Takes its input in unary, as the length of a string of xs.

Try it online! - ECMAScript
Try it online! - Perl
Try it online! - PCRE
Try it online! - Python
Try it online! - .NET

This regex apparently does not work in Java, Boost, or Ruby. The reasons are unknown as of yet.

^                          # tail = N = input number
(?!                        # Assert that there is no way for the below to match
    (
        (?=
            (x{10})*(x*)   # \2 = 10; \3 = tail % 10
        )
        (
            ^              # Allow the loop to iterate once without doing
                           # anything iff this is the first iteration of the
                           # main loop.
        |
            (?=
                (x*)       # \5 = floor(tail / 10)
                (\5{9}x*)  # \6 = tool to make tail = \5
            )\6            # tail = \5
        )+                 # Execute the above loop an arbitrary positive
                           # number of times.
    ){2}                   # Execute the above loop exactly twice, so that \3
                           # will contain the value it had at the beginning of
                           # the loop's second iteration.

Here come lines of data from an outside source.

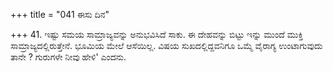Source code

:+++
title = "041 ಈಸು ದಿನ"

+++
41. ಇಷ್ಟು ಸಮಯ ಸಾಮ್ರಾಜ್ಯವನ್ನು ಅನುಭವಿಸಿದೆ ಸಾಕು. ಈ ದೇಹವನ್ನು ಬಿಟ್ಟು ಇನ್ನು ಮುಂದೆ ಮುಕ್ತಿ ಸಾಮ್ರಾಜ್ಯದಲ್ಲಿರುತ್ತೇನೆ. ಭೂಮಿಯ ಮೇಲೆ ಆಸೆಯಿಲ್ಲ. ವಿಷಯ ಸುಖದಲ್ಲಿದ್ದವನಿಗೂ ಒಮ್ಮೆ  ವೈರಾಗ್ಯ ಉಂಟಾಗುವುದು ತಾನೇ ? ಗುರುಗಳೇ ನೀವು ಹೇಳಿ' ಎಂದನು.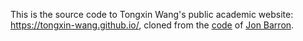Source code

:This is the source code to Tongxin Wang's public academic website: https://tongxin-wang.github.io/, cloned from the [code](https://github.com/jonbarron/website) of [Jon Barron](https://jonbarron.info/).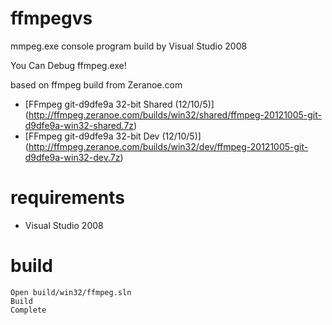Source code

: # ffmpegvs

mmpeg.exe console program build by Visual Studio 2008

You Can Debug ffmpeg.exe!

based on ffmpeg build from Zeranoe.com 
* [FFmpeg git-d9dfe9a 32-bit Shared (12/10/5)] (http://ffmpeg.zeranoe.com/builds/win32/shared/ffmpeg-20121005-git-d9dfe9a-win32-shared.7z)
* [FFmpeg git-d9dfe9a 32-bit Dev (12/10/5)] (http://ffmpeg.zeranoe.com/builds/win32/dev/ffmpeg-20121005-git-d9dfe9a-win32-dev.7z)

# requirements

* Visual Studio 2008


# build

	Open build/win32/ffmpeg.sln
 	Build
	Complete
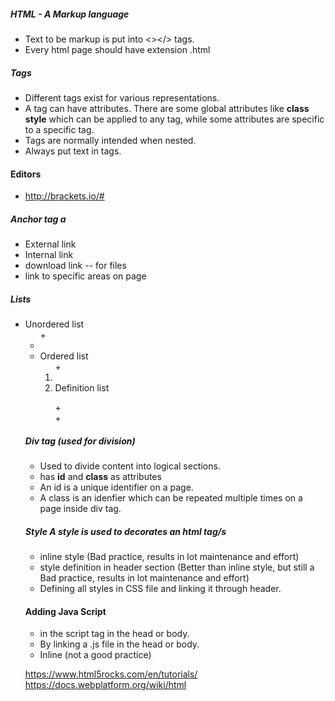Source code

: ##### HTML - A Markup language
* Text to be markup is put into <></> tags.
* Every html page should have extension .html

##### Tags 
* Different tags exist for various representations.
* A tag can have attributes. There are some global attributes like **class** **style** which can be applied to any tag, while some attributes are specific to a specific tag.
* Tags are normally intended when nested.
* Always put text in tags.

#### Editors
* http://brackets.io/#

##### Anchor tag a
* External link
* Internal link
* download link -- for files
* link to specific areas on page

##### Lists
* Unordered list  <ul> + <li>
* Ordered list	 <ol> + <li>
* Definition list <dl> + <dt> + <dd>

##### Div tag (used for division)
* Used to divide content into logical sections.
* has **id** and **class** as attributes
* An id is a unique identifier on a page.
* A class is an idenfier which can be repeated multiple times on a page inside div tag.

##### Style A style is used to decorates an html tag/s
* inline style (Bad practice, results in lot maintenance and effort)
* style definition in header section (Better than inline style, but still a Bad practice, results in lot maintenance and effort)
* Defining all styles in CSS file and linking it through header.

#### Adding Java Script
* in the script tag in the head or body.
* By linking a .js file in the head or body.
* Inline (not a good practice)

https://www.html5rocks.com/en/tutorials/
https://docs.webplatform.org/wiki/html
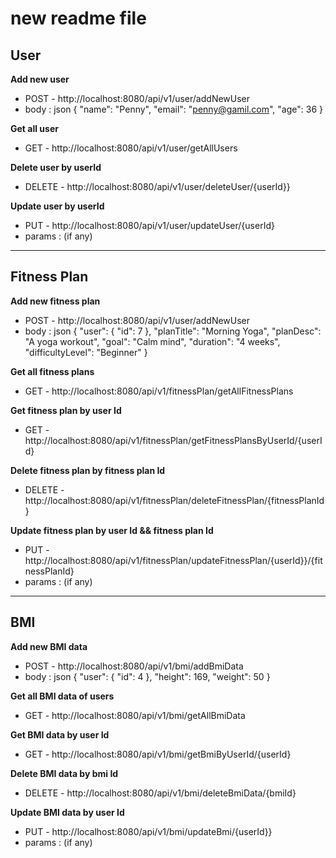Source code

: # new readme file

## User
**Add new user**
- POST - http://localhost:8080/api/v1/user/addNewUser
- body : json
    {
        "name": "Penny",
        "email": "penny@gamil.com",
        "age": 36
    }

**Get all user**
- GET - http://localhost:8080/api/v1/user/getAllUsers

**Delete user by userId**
- DELETE - http://localhost:8080/api/v1/user/deleteUser/{userId}}

**Update user by userId**
- PUT - http://localhost:8080/api/v1/user/updateUser/{userId}
- params : (if any)

---

## Fitness Plan
**Add new fitness plan**
- POST - http://localhost:8080/api/v1/user/addNewUser
- body : json
  {
  "user": {
  "id": 7
  },
  "planTitle": "Morning Yoga",
  "planDesc": "A yoga workout",
  "goal": "Calm mind",
  "duration": "4 weeks",
  "difficultyLevel": "Beginner"
  }

**Get all fitness plans**
- GET - http://localhost:8080/api/v1/fitnessPlan/getAllFitnessPlans

**Get fitness plan by user Id**
- GET - http://localhost:8080/api/v1/fitnessPlan/getFitnessPlansByUserId/{userId}

**Delete fitness plan by fitness plan Id**
- DELETE - http://localhost:8080/api/v1/fitnessPlan/deleteFitnessPlan/{fitnessPlanId}

**Update fitness plan by user Id && fitness plan Id**
- PUT - http://localhost:8080/api/v1/fitnessPlan/updateFitnessPlan/{userId}}/{fitnessPlanId}
- params : (if any)

------

## BMI
**Add new BMI data**
- POST - http://localhost:8080/api/v1/bmi/addBmiData
- body : json
    {
    "user": {
    "id": 4
    },
    "height": 169,
    "weight": 50
    }

**Get all BMI data of users**
- GET - http://localhost:8080/api/v1/bmi/getAllBmiData

**Get BMI data by user Id**
- GET - http://localhost:8080/api/v1/bmi/getBmiByUserId/{userId}

**Delete BMI data by bmi Id**
- DELETE - http://localhost:8080/api/v1/bmi/deleteBmiData/{bmiId}

**Update BMI data by user Id**
- PUT - http://localhost:8080/api/v1/bmi/updateBmi/{userId}}
- params : (if any)

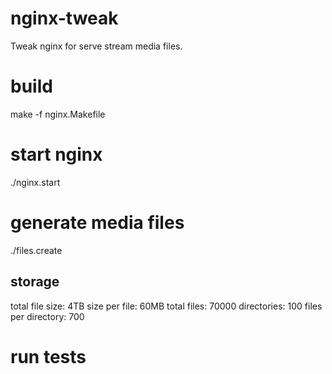 # nginx-tweak #
Tweak nginx for serve stream media files.

# build #

make -f nginx.Makefile

# start nginx #

./nginx.start

# generate media files #

./files.create

## storage ##

total file size: 4TB
size per file: 60MB
total files: 70000
directories: 100
files per directory: 700

# run tests #
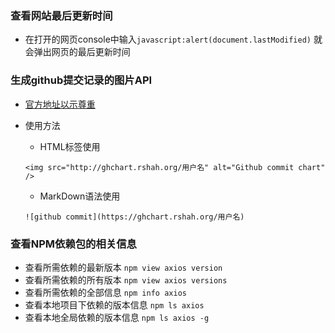 ### 查看网站最后更新时间
* 在打开的网页console中输入`javascript:alert(document.lastModified)`
就会弹出网页的最后更新时间

### 生成github提交记录的图片API
* [官方地址以示尊重](https://github.com/2016rshah/githubchart-api)
* 使用方法
	* HTML标签使用
	
	`<img src="http://ghchart.rshah.org/用户名" alt="Github commit chart" />`
	
	* MarkDown语法使用
	
	`![github commit](https://ghchart.rshah.org/用户名)`

### 查看NPM依赖包的相关信息
* 查看所需依赖的最新版本 `npm view axios version`
* 查看所需依赖的所有版本 `npm view axios versions`
* 查看所需依赖的全部信息 `npm info axios`	
* 查看本地项目下依赖的版本信息 `npm ls axios`
* 查看本地全局依赖的版本信息 `npm ls axios -g`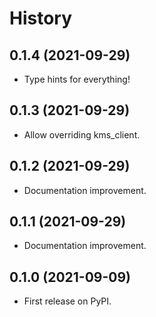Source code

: # History

## 0.1.4 (2021-09-29)

* Type hints for everything!

## 0.1.3 (2021-09-29)

* Allow overriding kms_client.

## 0.1.2 (2021-09-29)

* Documentation improvement.

## 0.1.1 (2021-09-29)

* Documentation improvement.

## 0.1.0 (2021-09-09)

* First release on PyPI.
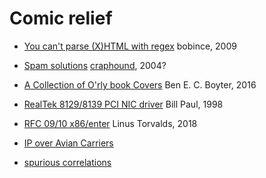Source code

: # Comic relief

- [You can't parse (X)HTML with regex](https://stackoverflow.com/a/1732454/3516684)
  bobince, 2009

- [Spam solutions](https://yro.slashdot.org/comments.pl?sid=103104&cid=8783189)
  [craphound](https://craphound.com/spamsolutions.txt), 2004?

- [A Collection of O'rly book Covers](https://boyter.org/2016/04/collection-orly-book-covers/)
  Ben E. C. Boyter, 2016

- [RealTek 8129/8139 PCI NIC driver](https://people.freebsd.org/~wpaul/RealTek/3.0/if_rl.c)
  Bill Paul, 1998

- [RFC 09/10 x86/enter](https://lkml.org/lkml/2018/1/21/192)
  Linus Torvalds, 2018

- [IP over Avian Carriers](https://en.wikipedia.org/wiki/IP_over_Avian_Carriers)

- [spurious correlations](https://tylervigen.com/spurious-correlations)
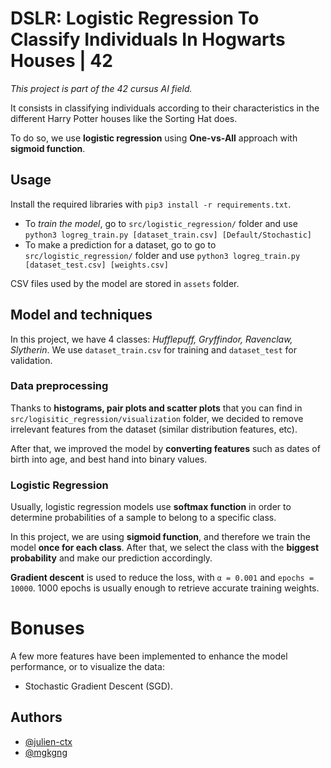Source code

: # DSLR: Logistic Regression To Classify Individuals In Hogwarts Houses | 42

*This project is part of the 42 cursus AI field.*

It consists in classifying individuals according to their characteristics in the different Harry Potter houses like the Sorting Hat does.

To do so, we use **logistic regression** using **One-vs-All** approach with **sigmoid function**.

## Usage

Install the required libraries with `pip3 install -r requirements.txt`.

- To *train the model*, go to `src/logistic_regression/` folder and use `python3 logreg_train.py [dataset_train.csv] [Default/Stochastic]`
- To make a prediction for a dataset, go to go to `src/logistic_regression/` folder and use `python3 logreg_train.py [dataset_test.csv] [weights.csv]`

CSV files used by the model are stored in `assets` folder.

## Model and techniques

In this project, we have 4 classes: *Hufflepuff, Gryffindor, Ravenclaw, Slytherin*. We use `dataset_train.csv` for training and `dataset_test` for validation.

### Data preprocessing

Thanks to **histograms, pair plots and scatter plots** that you can find in `src/logisitic_regression/visualization` folder, we decided to remove irrelevant features from the dataset (similar distribution features, etc).

After that, we improved the model by **converting features** such as dates of birth into age, and best hand into binary values.

### Logistic Regression

Usually, logistic regression models use **softmax function** in order to determine probabilities of a sample to belong to a specific class.

In this project, we are using **sigmoid function**, and therefore we train the model **once for each class**. After that, we select the class with the **biggest probability** and make our prediction accordingly.

**Gradient descent** is used to reduce the loss, with `α = 0.001` and `epochs = 10000`. 1000 epochs is usually enough to retrieve accurate training weights.

# Bonuses

A few more features have been implemented to enhance the model performance, or to visualize the data:
- Stochastic Gradient Descent (SGD).

## Authors

- [@julien-ctx](https://github.com/julien-ctx)
- [@mgkgng](https://github.com/mgkgng)
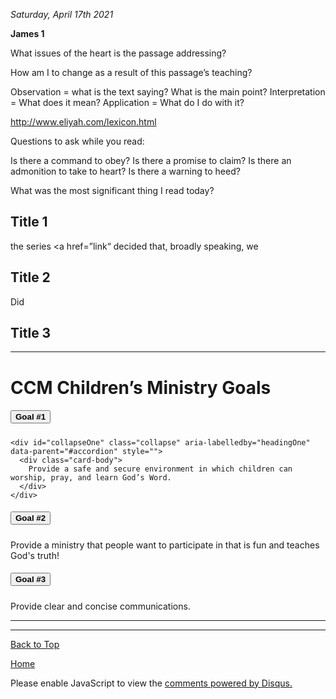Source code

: <i> Saturday, April 17th 2021 </i>

<b>James 1</b>

What issues of the heart is the passage addressing?

How am I to change as a result of this passage’s teaching?

Observation = what is the text saying? What is the main point? 
Interpretation = What does it mean?
Application = What do I do with it?

http://www.eliyah.com/lexicon.html

Questions to ask while you read:

Is there a command to obey?
Is there a promise to claim?
Is there an admonition to take to heart?
Is there a warning to heed?

What was the most significant thing I read today? 
## Title 1

the series <a href=”link“<a> decided that, broadly speaking, we </a> 

## Title 2

Did 

## Title 3

<hr>
<h1>CCM Children’s Ministry Goals</h1>

<div id="accordion">
  <div class="card">
    <div class="card-header" id="headingOne">
      <h5 class="mb-0">
        <button class="btn btn-link collapsed" data-toggle="collapse" data-target="#collapseOne" aria-expanded="false" aria-controls="collapseOne">
         <b>Goal #1</b>
        </button>
      </h5>
    </div>

    <div id="collapseOne" class="collapse" aria-labelledby="headingOne" data-parent="#accordion" style="">
      <div class="card-body">
        Provide a safe and secure environment in which children can worship, pray, and learn God’s Word.
      </div>
    </div>
  </div>
  <div class="card">
    <div class="card-header" id="headingTwo">
      <h5 class="mb-0">
        <button class="btn btn-link" data-toggle="collapse" data-target="#collapseTwo" aria-expanded="true" aria-controls="collapseTwo">
         <b>Goal #2</b>
        </button>
      </h5>
    </div>
    <div id="collapseTwo" class="collapse show" aria-labelledby="headingTwo" data-parent="#accordion" style="">
      <div class="card-body">
       Provide a ministry that people want to participate in that is fun and teaches God's truth!
      </div>
    </div>
  </div>
  <div class="card">
    <div class="card-header" id="headingThree">
      <h5 class="mb-0">
        <button class="btn btn-link collapsed" data-toggle="collapse" data-target="#collapseThree" aria-expanded="false" aria-controls="collapseThree">
          <b>Goal #3</b>
        </button>
      </h5>
    </div>
    <div id="collapseThree" class="collapse" aria-labelledby="headingThree" data-parent="#accordion">
      <div class="card-body">
        Provide clear and concise communications.
      </div>
    </div>
  </div>
</div>

<hr>


* * *

<a href="https://shea08.github.io/james1">Back to Top</a>

[Home](./)

<div id="disqus_thread"></div>
<script>

/**
*  RECOMMENDED CONFIGURATION VARIABLES: EDIT AND UNCOMMENT THE SECTION BELOW TO INSERT DYNAMIC VALUES FROM YOUR PLATFORM OR CMS.
*  LEARN WHY DEFINING THESE VARIABLES IS IMPORTANT: https://disqus.com/admin/universalcode/#configuration-variables*/
/*
var disqus_config = function () {
this.page.url = "https://shea08.github.io/james1";  // Replace PAGE_URL with your page's canonical URL variable
this.page.identifier = "/bible/"; // Replace PAGE_IDENTIFIER with your page's unique identifier variable
};
*/
(function() { // DON'T EDIT BELOW THIS LINE
var d = document, s = d.createElement('script');
s.src = 'https://shea08.disqus.com/embed.js';
s.setAttribute('data-timestamp', +new Date());
(d.head || d.body).appendChild(s);
})();
</script>
<noscript>Please enable JavaScript to view the <a href="https://disqus.com/?ref_noscript">comments powered by Disqus.</a></noscript>
                            


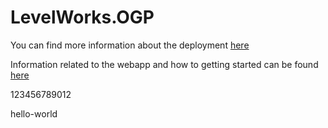 # LevelWorks.OGP

You can find more information about the deployment [here](./deploy/README.md)

Information related to the webapp and how to getting started can be found [here](./webapp/README.md)

123456789012

hello-world
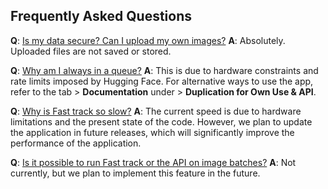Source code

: ## Frequently Asked Questions

**Q**: <u>Is my data secure? Can I upload my own images?</u>
**A**: Absolutely. Uploaded files are not saved or stored.

**Q**: <u>Why am I always in a queue?</u>
**A**: This is due to hardware constraints and rate limits imposed by Hugging Face. For alternative ways to use the app, refer to the tab > **Documentation** under > **Duplication for Own Use & API**.

**Q**: <u>Why is Fast track so slow?</u>
**A**: The current speed is due to hardware limitations and the present state of the code. However, we plan to update the application in future releases, which will significantly improve the performance of the application.

**Q**: <u>Is it possible to run Fast track or the API on image batches?</u>
**A**: Not currently, but we plan to implement this feature in the future.
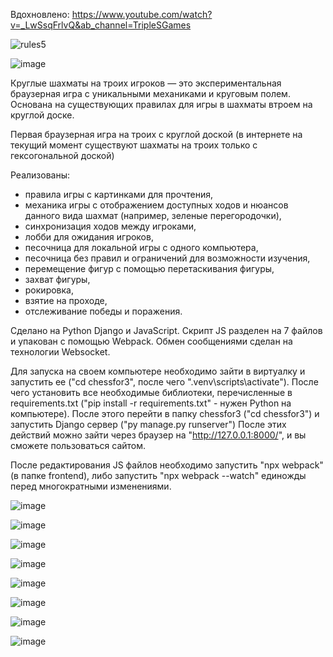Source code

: Вдохновлено: https://www.youtube.com/watch?v=_LwSsqFrlvQ&ab_channel=TripleSGames

![rules5](https://github.com/user-attachments/assets/e31f16e5-da74-4861-a1a1-4f59f1f49092)

![image](https://github.com/user-attachments/assets/6194c4b1-8354-40fe-bbec-df663787dcfb)

Круглые шахматы на троих игроков — это экспериментальная браузерная игра с уникальными механиками и круговым полем. 
Основана на существующих правилах для игры в шахматы втроем на круглой доске.

Первая браузерная игра на троих с круглой доской (в интернете на текущий момент существуют шахматы на троих только с гексогональной доской)

Реализованы: 
- правила игры с картинками для прочтения,
- механика игры с отображением доступных ходов и нюансов данного вида шахмат (например, зеленые перегородочки),
- синхронизация ходов между игроками,
- лобби для ожидания игроков,
- песочница для локальной игры с одного компьютера,
- песочница без правил и ограничений для возможности изучения,
- перемещение фигур с помощью перетаскивания фигуры,
- захват фигуры,
- рокировка,
- взятие на проходе,
- отслеживание победы и поражения.

Сделано на Python Django и JavaScript. Скрипт JS разделен на 7 файлов и упакован с помощью Webpack. Обмен сообщениями сделан на технологии Websocket.

Для запуска на своем компьютере необходимо зайти в виртуалку и запустить ее ("cd chessfor3", после чего ".venv\scripts\activate"). 
После чего установить все необходимые библиотеки, перечисленные в requirements.txt ("pip install -r requirements.txt" - нужен Python на компьютере).
После этого перейти в папку chessfor3 ("cd chessfor3") и запустить Django сервер ("py manage.py runserver")
После этих действий можно зайти через браузер на "http://127.0.0.1:8000/", и вы сможете пользоваться сайтом.

После редактирования JS файлов необходимо запустить "npx webpack" (в папке frontend), либо запустить "npx webpack --watch" единожды перед многократными изменениями.

![image](https://github.com/user-attachments/assets/dcc9839a-2a98-453e-8508-5b2a7576f484)

![image](https://github.com/user-attachments/assets/a03ddea3-d7f9-4ac9-b42f-6f68f251715a)

![image](https://github.com/user-attachments/assets/bbd86af8-78a1-4069-9cc9-c4ffdf4e6fed)

![image](https://github.com/user-attachments/assets/01fb474c-fe4e-4841-add3-a7d5e087ffc4)

![image](https://github.com/user-attachments/assets/59c71135-9ad2-4034-9ec7-f5bad14a7342)

![image](https://github.com/user-attachments/assets/c848dd8f-c325-48a0-b5b2-3eca76b8a76c)

![image](https://github.com/user-attachments/assets/e37e0de0-6119-4038-bf8a-bfca92699176)

![image](https://github.com/user-attachments/assets/abf93dd4-7854-4e27-9868-a287e14fe4f9)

    \B                     # Assert that we aren't at the beginning or end, or
                           # that N==0; the latter "or" part is undesirable,
                           # because it prevents this main algorithm from being
                           # able to match N==0, but even still, using "(?!^|$)"
                           # would be longer than "\B" and "|^$" combined.
    # Note that if (x{10})* repeated zero times, \2 will be a non-participating
    # capture group (unset). In ECMAScript this means it will behave as if \2=0.
    # In all other flavors, it means \2* will only be able to repeat zero times,
    # because \2 alone won't match anything. But this doesn't matter, since if
    # it was only able to match zero times before, it wouldn't be able to match
    # more than zero times now, anyway.
    \2*\3$                 # Assert tail % 10 != \3
)
|^$                        # Match N==0, which the main algorithm above can't.

See also my decimal regex answer. I feel that this unary version is more interesting, especially since unary is like a native integer data format for regex, whereas decimal is like passing an integer as a string, but it's definitely worth presenting decimal versions as well.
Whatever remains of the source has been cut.